EXTRACTED RECORDS:

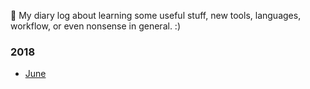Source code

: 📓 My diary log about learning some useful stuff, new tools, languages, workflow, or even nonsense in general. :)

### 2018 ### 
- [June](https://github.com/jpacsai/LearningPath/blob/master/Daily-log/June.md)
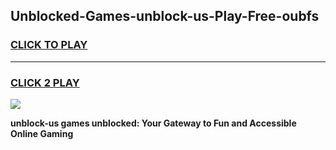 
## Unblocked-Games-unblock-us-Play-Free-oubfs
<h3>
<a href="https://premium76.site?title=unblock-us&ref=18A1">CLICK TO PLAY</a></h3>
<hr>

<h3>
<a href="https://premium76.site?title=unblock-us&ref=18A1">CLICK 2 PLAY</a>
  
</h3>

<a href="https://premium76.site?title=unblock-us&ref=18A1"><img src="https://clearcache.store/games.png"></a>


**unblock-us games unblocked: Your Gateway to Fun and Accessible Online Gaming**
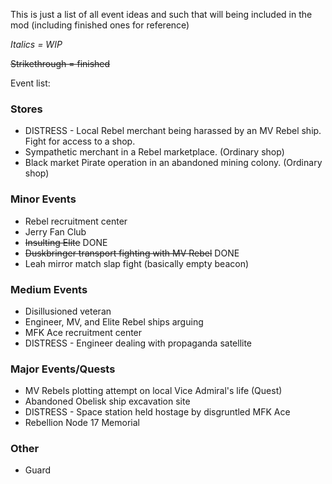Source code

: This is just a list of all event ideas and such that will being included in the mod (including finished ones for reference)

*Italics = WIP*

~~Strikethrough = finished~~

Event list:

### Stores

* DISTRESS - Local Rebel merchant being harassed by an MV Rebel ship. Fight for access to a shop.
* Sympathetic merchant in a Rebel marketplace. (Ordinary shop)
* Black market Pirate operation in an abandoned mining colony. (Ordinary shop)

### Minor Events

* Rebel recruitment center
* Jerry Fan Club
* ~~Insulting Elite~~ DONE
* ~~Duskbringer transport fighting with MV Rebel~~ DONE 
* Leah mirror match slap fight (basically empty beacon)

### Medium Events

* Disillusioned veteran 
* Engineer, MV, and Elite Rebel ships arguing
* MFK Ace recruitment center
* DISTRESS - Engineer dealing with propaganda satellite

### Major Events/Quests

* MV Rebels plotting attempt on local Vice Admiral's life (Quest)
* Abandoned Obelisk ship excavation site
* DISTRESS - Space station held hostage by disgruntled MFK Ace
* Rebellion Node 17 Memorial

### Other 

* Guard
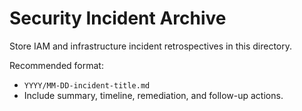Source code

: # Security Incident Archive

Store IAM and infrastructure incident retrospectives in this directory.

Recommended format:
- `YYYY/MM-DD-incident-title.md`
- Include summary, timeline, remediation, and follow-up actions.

---

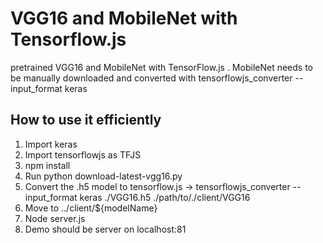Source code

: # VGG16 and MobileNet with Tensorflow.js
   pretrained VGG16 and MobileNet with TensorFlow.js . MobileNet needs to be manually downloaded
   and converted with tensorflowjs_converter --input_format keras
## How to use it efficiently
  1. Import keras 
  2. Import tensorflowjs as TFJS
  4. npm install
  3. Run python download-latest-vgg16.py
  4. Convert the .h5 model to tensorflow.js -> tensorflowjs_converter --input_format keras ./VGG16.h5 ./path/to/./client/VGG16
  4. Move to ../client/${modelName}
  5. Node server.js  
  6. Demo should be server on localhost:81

WORK TO COMPLETE:
Reproduce each line from the listing above that includes the word "Node".

TASK OUTPUT:
* Rebellion Node 17 Memorial
  5. Node server.js  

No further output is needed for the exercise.